In one dizzying stretch that August, the Dow Jones industrial average dropped 2,000 points in three weeks.
"And don't forget," Lyngen adds, "that ultimately got resolved."
The widespread belief on Wall Street is that Congress and Obama will start negotiations over raising the debt limit and pushing back the fiscal cliff when they return in late November — the so-called lame-duck session, because newly elected members of Congress will not have taken their seats.
Twists in the talks will likely rattle markets as the new year approaches. But if stocks do fall sharply, investors expect that would push Republicans and Democrats to reach a deal.

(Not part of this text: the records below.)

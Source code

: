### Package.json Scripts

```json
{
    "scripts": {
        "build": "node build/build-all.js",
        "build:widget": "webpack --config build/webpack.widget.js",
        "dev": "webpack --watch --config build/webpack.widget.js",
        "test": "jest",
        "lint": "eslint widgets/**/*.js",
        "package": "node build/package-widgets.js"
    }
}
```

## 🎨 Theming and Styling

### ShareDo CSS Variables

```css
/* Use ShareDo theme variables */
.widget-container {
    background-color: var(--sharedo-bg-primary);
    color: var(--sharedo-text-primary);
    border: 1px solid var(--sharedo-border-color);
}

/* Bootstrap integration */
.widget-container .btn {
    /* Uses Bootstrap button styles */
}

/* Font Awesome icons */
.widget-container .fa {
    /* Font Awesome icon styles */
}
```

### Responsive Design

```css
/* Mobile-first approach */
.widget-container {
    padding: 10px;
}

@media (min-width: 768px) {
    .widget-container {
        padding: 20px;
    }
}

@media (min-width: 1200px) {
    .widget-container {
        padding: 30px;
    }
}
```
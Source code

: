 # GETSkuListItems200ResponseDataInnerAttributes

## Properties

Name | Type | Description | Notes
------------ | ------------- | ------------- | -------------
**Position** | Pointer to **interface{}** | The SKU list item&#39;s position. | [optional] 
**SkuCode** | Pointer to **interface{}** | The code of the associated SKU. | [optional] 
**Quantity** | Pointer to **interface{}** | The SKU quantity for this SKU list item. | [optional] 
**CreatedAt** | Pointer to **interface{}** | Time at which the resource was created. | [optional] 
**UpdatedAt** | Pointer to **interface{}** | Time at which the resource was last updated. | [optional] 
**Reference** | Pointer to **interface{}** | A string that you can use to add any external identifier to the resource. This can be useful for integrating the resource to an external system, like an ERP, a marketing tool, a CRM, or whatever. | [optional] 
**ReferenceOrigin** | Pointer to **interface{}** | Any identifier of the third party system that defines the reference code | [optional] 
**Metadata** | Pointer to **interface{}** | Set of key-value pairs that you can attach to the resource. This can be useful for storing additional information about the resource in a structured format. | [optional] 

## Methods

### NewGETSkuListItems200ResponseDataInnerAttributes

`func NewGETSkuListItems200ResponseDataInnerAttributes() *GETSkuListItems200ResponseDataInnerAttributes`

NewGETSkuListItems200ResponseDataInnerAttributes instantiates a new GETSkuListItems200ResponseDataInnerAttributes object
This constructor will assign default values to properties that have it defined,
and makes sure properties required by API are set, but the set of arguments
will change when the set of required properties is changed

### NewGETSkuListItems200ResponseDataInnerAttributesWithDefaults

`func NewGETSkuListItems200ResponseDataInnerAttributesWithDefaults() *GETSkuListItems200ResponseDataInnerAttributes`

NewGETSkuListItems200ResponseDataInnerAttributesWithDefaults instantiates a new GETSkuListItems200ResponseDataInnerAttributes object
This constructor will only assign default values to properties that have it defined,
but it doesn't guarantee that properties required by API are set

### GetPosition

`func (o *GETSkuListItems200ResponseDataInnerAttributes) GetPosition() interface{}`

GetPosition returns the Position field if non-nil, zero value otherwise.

"Ugly negotiations in the lame-duck session could really throw the market for a loop," says Kleintop. "It could be a painful process for investors."
In a report out this week, analysts at Goldman Sachs tried to estimate just how painful could be. Goldman expects the stock market will start sinking after the elections as people realize the fiscal cliff "will not be solved in a smooth fashion."
That's the reason Goldman forecasts that one broad measure of the stock market, the Standard & Poor's 500 index, will end this year at 1,250 — a 13 percent drop from where it closed Friday.
Beyond that it gets worse with no deal. The $600 billion in cuts and tax hikes kick in and experts say a recession would be likely. That's also why some take solace in the idea that, whatever their political party, nobody wants the economy to shrink.
Dan Greenhaus, chief global strategist at the brokerage BTIG, wonders if that's placing too much faith in Washington. "Republicans aren't losing the House," Greenhaus said. "So as the odds of Obama winning re-election go up, what you have to ask is: How are these two parties going to find middle ground in just a few months? I have no idea."